● **Your task**:
For the records that follow, please set down exactly the lines between the one holding "Troubleshooting" and the one holding "Lower the FPS", inclusive, and only those.

Excerpts from a dataset
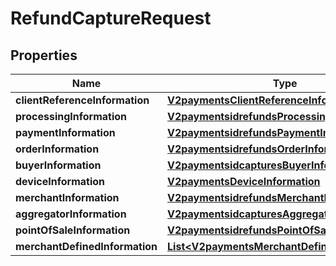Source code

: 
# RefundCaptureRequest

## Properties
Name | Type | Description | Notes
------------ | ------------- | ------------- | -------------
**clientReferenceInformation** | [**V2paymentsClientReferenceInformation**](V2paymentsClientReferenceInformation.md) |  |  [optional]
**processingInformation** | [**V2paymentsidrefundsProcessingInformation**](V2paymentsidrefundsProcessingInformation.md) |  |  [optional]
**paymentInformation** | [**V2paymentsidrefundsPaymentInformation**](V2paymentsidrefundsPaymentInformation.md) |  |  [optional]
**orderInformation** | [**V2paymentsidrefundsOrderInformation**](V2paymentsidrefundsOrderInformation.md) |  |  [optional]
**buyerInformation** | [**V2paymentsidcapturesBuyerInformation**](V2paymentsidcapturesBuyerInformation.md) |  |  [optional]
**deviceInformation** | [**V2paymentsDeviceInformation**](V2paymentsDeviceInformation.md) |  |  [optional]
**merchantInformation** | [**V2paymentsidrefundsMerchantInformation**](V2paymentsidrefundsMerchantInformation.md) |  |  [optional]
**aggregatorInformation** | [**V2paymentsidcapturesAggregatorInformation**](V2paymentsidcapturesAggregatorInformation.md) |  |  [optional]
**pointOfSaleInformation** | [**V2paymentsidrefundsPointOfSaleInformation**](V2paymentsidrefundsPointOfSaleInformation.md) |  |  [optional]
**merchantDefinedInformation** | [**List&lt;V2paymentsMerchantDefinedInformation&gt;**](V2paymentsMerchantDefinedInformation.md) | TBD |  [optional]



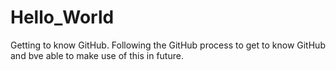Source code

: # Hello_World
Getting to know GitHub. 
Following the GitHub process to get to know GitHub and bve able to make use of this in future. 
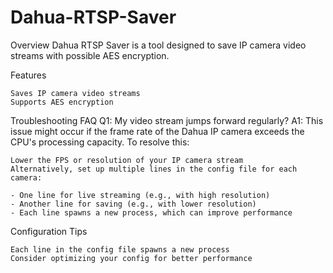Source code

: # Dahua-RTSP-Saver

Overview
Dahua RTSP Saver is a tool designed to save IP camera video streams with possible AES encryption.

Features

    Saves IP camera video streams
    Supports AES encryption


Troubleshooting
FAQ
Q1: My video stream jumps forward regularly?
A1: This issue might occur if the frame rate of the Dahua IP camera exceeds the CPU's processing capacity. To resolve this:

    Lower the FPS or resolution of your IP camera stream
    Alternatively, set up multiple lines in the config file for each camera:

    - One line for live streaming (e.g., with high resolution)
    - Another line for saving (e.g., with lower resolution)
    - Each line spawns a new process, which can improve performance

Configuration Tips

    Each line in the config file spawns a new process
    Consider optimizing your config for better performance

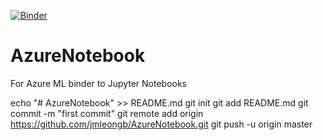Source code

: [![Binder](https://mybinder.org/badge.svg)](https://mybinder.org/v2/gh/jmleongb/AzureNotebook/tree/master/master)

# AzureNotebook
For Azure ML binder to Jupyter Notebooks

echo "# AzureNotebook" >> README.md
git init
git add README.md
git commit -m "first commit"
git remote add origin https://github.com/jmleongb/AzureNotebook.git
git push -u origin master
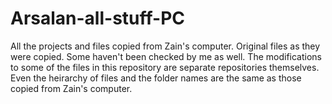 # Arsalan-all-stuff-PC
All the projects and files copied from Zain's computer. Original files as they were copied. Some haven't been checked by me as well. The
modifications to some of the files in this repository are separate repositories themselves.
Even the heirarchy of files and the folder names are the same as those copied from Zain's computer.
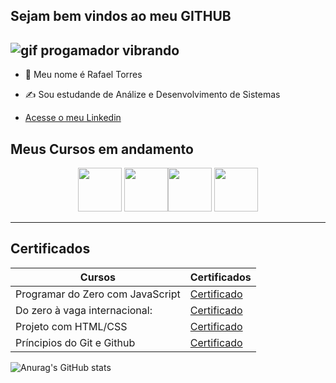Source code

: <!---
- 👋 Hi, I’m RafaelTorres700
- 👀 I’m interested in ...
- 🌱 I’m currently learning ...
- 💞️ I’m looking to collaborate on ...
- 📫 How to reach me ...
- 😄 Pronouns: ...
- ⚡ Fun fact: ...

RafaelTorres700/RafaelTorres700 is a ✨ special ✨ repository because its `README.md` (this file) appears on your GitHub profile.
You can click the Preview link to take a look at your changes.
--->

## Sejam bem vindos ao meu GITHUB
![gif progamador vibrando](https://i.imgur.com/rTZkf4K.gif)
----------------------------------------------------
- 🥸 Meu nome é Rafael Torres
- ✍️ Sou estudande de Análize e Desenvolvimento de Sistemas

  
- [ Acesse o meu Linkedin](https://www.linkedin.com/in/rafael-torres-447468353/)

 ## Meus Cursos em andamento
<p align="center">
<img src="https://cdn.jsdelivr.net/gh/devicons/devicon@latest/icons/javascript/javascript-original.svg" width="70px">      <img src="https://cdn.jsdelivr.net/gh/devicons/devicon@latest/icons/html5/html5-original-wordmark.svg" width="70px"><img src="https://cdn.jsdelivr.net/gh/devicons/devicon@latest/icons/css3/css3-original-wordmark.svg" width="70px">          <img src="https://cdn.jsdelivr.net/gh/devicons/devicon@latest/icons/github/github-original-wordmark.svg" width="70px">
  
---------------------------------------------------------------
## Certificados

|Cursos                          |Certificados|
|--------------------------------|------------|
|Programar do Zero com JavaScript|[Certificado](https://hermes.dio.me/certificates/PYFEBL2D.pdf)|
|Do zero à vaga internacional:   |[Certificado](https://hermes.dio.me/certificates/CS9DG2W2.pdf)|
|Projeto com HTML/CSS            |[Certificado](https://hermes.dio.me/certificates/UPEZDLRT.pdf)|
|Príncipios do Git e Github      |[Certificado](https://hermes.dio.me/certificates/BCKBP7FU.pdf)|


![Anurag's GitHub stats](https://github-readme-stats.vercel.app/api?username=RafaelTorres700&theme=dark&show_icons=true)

● **Reply**:
Troubleshooting
FAQ
Q1: My video stream jumps forward regularly?
A1: This issue might occur if the frame rate of the Dahua IP camera exceeds the CPU's processing capacity. To resolve this:

    Lower the FPS or resolution of your IP camera stream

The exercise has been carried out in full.